A oposição de Ziobro à proibição da criação de martas reflete as raízes profundas da indústria na Polónia, visto que o país tem das maiores quintas de criação que existem na Europa e a terceira maior do mundo. O projeto, que ainda está em debate, prevê o encerramento das quintas de peles no prazo de um ano.
Além disso, a lei – veementemente criticada por políticos da extrema direita – também acabaria com o uso de animais selvagens em circos, restringiria o acorrentamento de cães e o abate de animais para alimentação.
O padre Tadeusz Rydzyk, um conservador com fortes ligações ao Partido da Lei e da Justiça, usou a sua estação de rádio Maryja para atacar a legislação.
“Agora, eles sentem pena destes pequenos animais”, disse Rydzyk, acrescentando que o governo deveria concentrar-se em coisas como limitar ainda mais os direitos ao aborto. “Não vamos animalizar o homem e humanizar os animais”, atirou.

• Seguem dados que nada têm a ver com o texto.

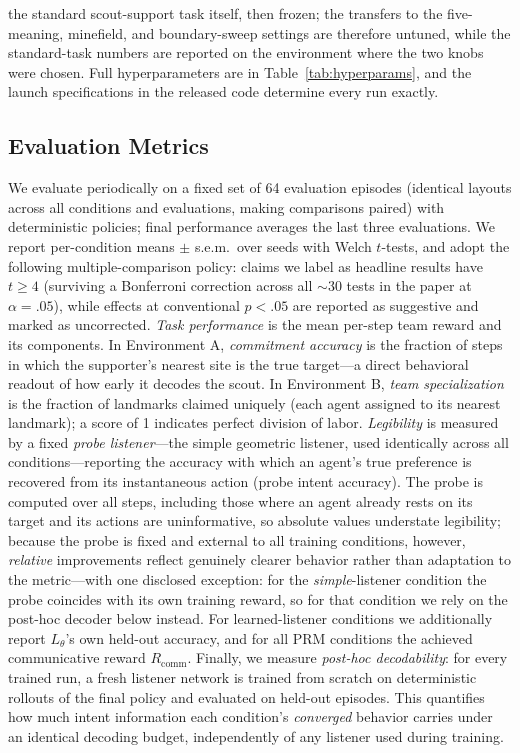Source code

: \documentclass{article}
\newcommand{\Rcomm}{R_{\text{comm}}}
\newcommand{\Ltheta}{L_\theta}
\begin{document}
the standard scout-support task itself, then frozen; the transfers to the five-meaning, minefield, and boundary-sweep settings are therefore untuned, while the standard-task numbers are reported on the environment where the two knobs were chosen. Full hyperparameters are in Table~\ref{tab:hyperparams}, and the launch specifications in the released code determine every run exactly.

\subsection{Evaluation Metrics}
\label{ssec:metrics}

We evaluate periodically on a fixed set of 64 evaluation episodes (identical layouts across all conditions and evaluations, making comparisons paired) with deterministic policies; final performance averages the last three evaluations. We report per-condition means $\pm$ s.e.m.\ over seeds with Welch $t$-tests, and adopt the following multiple-comparison policy: claims we label as headline results have $t \geq 4$ (surviving a Bonferroni correction across all ${\sim}30$ tests in the paper at $\alpha=.05$), while effects at conventional $p<.05$ are reported as suggestive and marked as uncorrected. \emph{Task performance} is the mean per-step team reward and its components. In Environment A, \emph{commitment accuracy} is the fraction of steps in which the supporter's nearest site is the true target---a direct behavioral readout of how early it decodes the scout. In Environment B, \emph{team specialization} is the fraction of landmarks claimed uniquely (each agent assigned to its nearest landmark); a score of 1 indicates perfect division of labor. \emph{Legibility} is measured by a fixed \emph{probe listener}---the simple geometric listener, used identically across all conditions---reporting the accuracy with which an agent's true preference is recovered from its instantaneous action (probe intent accuracy). The probe is computed over all steps, including those where an agent already rests on its target and its actions are uninformative, so absolute values understate legibility; because the probe is fixed and external to all training conditions, however, \emph{relative} improvements reflect genuinely clearer behavior rather than adaptation to the metric---with one disclosed exception: for the \emph{simple}-listener condition the probe coincides with its own training reward, so for that condition we rely on the post-hoc decoder below instead. For learned-listener conditions we additionally report $\Ltheta$'s own held-out accuracy, and for all PRM conditions the achieved communicative reward $\Rcomm$. Finally, we measure \emph{post-hoc decodability}: for every trained run, a fresh listener network is trained from scratch on deterministic rollouts of the final policy and evaluated on held-out episodes. This quantifies how much intent information each condition's \emph{converged} behavior carries under an identical decoding budget, independently of any listener used during training.
\end{document}
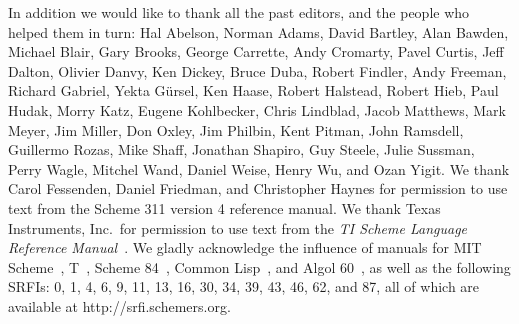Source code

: In addition we would like to thank all the past editors, and the
people who helped them in turn: Hal Abelson, Norman Adams, David
Bartley, Alan Bawden, Michael Blair, Gary Brooks, George Carrette,
Andy Cromarty, Pavel Curtis, Jeff Dalton, Olivier Danvy, Ken Dickey,
Bruce Duba, Robert Findler, Andy Freeman, Richard Gabriel, Yekta
G\"ursel, Ken Haase, Robert Halstead, Robert Hieb, Paul Hudak, Morry
Katz, Eugene Kohlbecker, Chris Lindblad, Jacob Matthews, Mark Meyer,
Jim Miller, Don Oxley, Jim Philbin, Kent Pitman, John Ramsdell,
Guillermo Rozas, Mike Shaff, Jonathan Shapiro, Guy Steele, Julie
Sussman, Perry Wagle, Mitchel Wand, Daniel Weise, Henry Wu, and Ozan
Yigit.  We thank Carol Fessenden, Daniel Friedman, and Christopher
Haynes for permission to use text from the Scheme 311 version 4
reference manual.  We thank Texas Instruments, Inc.~for permission to
use text from the {\em TI Scheme Language Reference
Manual}~\cite{TImanual85}.  We gladly acknowledge the influence of
manuals for MIT Scheme~\cite{MITScheme}, T~\cite{Rees84}, Scheme
84~\cite{Scheme84}, Common Lisp~\cite{CLtL}, and Algol 60~\cite{Naur63},
as well as the following SRFIs:  0, 1, 4, 6, 9, 11, 13, 16, 30, 34, 39, 43, 46, 62, and 87,
all of which are available at {\cf http://srfi.schemers.org}.


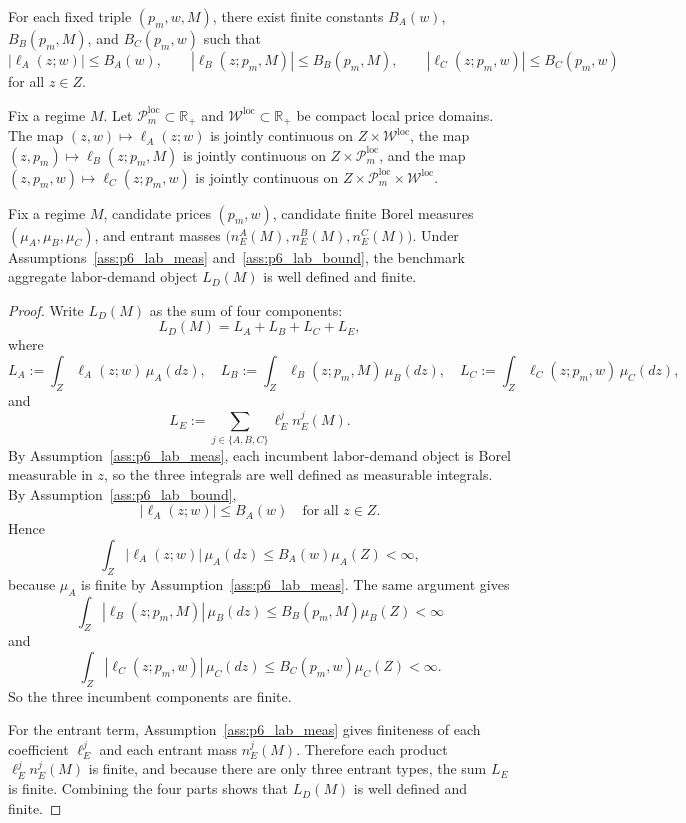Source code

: \begin{assumption}
\label{ass:p6_lab_bound}
For each fixed triple $(p_m,w,M)$, there exist finite constants $B_A(w)$, $B_B(p_m,M)$, and $B_C(p_m,w)$ such that
\[
|\ell_A(z;w)|\le B_A(w),\qquad
|\ell_B(z;p_m,M)|\le B_B(p_m,M),\qquad
|\ell_C(z;p_m,w)|\le B_C(p_m,w)
\]
for all $z\in Z$.
\end{assumption}

\begin{assumption}
\label{ass:p6_lab_cont}
Fix a regime $M$. Let $\mathcal P_m^{\mathrm{loc}}\subset\mathbb R_+$ and $\mathcal W^{\mathrm{loc}}\subset\mathbb R_+$ be compact local price domains. The map $(z,w)\mapsto \ell_A(z;w)$ is jointly continuous on $Z\times\mathcal W^{\mathrm{loc}}$, the map $(z,p_m)\mapsto \ell_B(z;p_m,M)$ is jointly continuous on $Z\times\mathcal P_m^{\mathrm{loc}}$, and the map $(z,p_m,w)\mapsto \ell_C(z;p_m,w)$ is jointly continuous on $Z\times\mathcal P_m^{\mathrm{loc}}\times\mathcal W^{\mathrm{loc}}$.
\end{assumption}

\begin{proposition}
Fix a regime $M$, candidate prices $(p_m,w)$, candidate finite Borel measures $(\mu_A,\mu_B,\mu_C)$, and entrant masses $\bigl(n_E^A(M),n_E^B(M),n_E^C(M)\bigr)$. Under Assumptions~\ref{ass:p6_lab_meas} and~\ref{ass:p6_lab_bound}, the benchmark aggregate labor-demand object $L_D(M)$ is well defined and finite.
\end{proposition}

\begin{proof}
Write $L_D(M)$ as the sum of four components:
\[
L_D(M)=L_A+L_B+L_C+L_E,
\]
where
\[
L_A:=\int_Z \ell_A(z;w)\,\mu_A(dz),\quad
L_B:=\int_Z \ell_B(z;p_m,M)\,\mu_B(dz),\quad
L_C:=\int_Z \ell_C(z;p_m,w)\,\mu_C(dz),
\]
and
\[
L_E:=\sum_{j\in\{A,B,C\}}\ell_E^j n_E^j(M).
\]
By Assumption~\ref{ass:p6_lab_meas}, each incumbent labor-demand object is Borel measurable in $z$, so the three integrals are well defined as measurable integrals. By Assumption~\ref{ass:p6_lab_bound},
\[
|\ell_A(z;w)|\le B_A(w)\quad\text{for all } z\in Z.
\]
Hence
\[
\int_Z |\ell_A(z;w)|\,\mu_A(dz)\le B_A(w)\mu_A(Z)<\infty,
\]
because $\mu_A$ is finite by Assumption~\ref{ass:p6_lab_meas}. The same argument gives
\[
\int_Z |\ell_B(z;p_m,M)|\,\mu_B(dz)\le B_B(p_m,M)\mu_B(Z)<\infty
\]
and
\[
\int_Z |\ell_C(z;p_m,w)|\,\mu_C(dz)\le B_C(p_m,w)\mu_C(Z)<\infty.
\]
So the three incumbent components are finite.

For the entrant term, Assumption~\ref{ass:p6_lab_meas} gives finiteness of each coefficient $\ell_E^j$ and each entrant mass $n_E^j(M)$. Therefore each product $\ell_E^j n_E^j(M)$ is finite, and because there are only three entrant types, the sum $L_E$ is finite. Combining the four parts shows that $L_D(M)$ is well defined and finite.
\end{proof}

O projeto-lei também vê a oposição da indústria da carne, que defende que os seus negócios de exportação para mercados com requisitos halal e kosher seriam gravemente atingidos. Jacek Zarzycki, presidente da Associação Polaca de Criadores e Produtores de Gado de Corte, disse que se o projeto fosse aprovado, poderiam perder 30% das receitas.
“Não podemos permitir. Vamos perder os melhores mercados de exportação de carne bovina polaca, que é a estrela da exportação de agricultura polaca ”, disse Zarzycki à TVN24, citado pelo New York Times.
Mas o que realmente importa são os pequenos animais. Szczepan Wojcik, que controla a grande maioria das quintas de martas do país, tornou-se numa figura nacional.
“Eu sou a pessoa mais atacada na Polónia”, disse em entrevista numa das suas quintas, a cerca de 97 quilómetros de Varsóvia.
Wojcik vê os ataques como parte de uma guerra cultural na Polónia. “As pessoas que começaram o debate sobre os direitos dos animais, proibindo o uso de animais pelo homem (por exemplo, para peles) são exatamente as mesmas pessoas que apoiam a comunidade LGBT, casamento entre pessoas do mesmo sexo, aborto, eutanásia e aí por diante”, disse.
No entanto, sondagens recentes apontam para um apoio esmagador à nova legislação. Isso deve-se, principalmente, ao documentário da organização de direitos dos animais Open Cages, que mostra imagens horríveis de martas a atacarem-se mutuamente e a comer os seus restos mortais.
“Os polacos não querem quintas de peles”, disse Bogna Witkowska, uma das líderes do grupo. Já Wojcik diz que as filmagens do documentário foram manipuladas, acrescentando que era de seu interesse manter os animais bem cuidados, já que a condição do seu pelo iria determinar o valor que conseguiria obter pelos animais.
“As pessoas devem tratar dos animais, mas são os animais que devem servir as pessoas, e não o contrário”, disse Wojcik, mostrando que não vê nada de errado no seu negócio.
Em média, 6,5 milhões de martas são abatidas na Polónia todos os anos. Ainda assim, o país produz menos peles do que a China e a Dinamarca.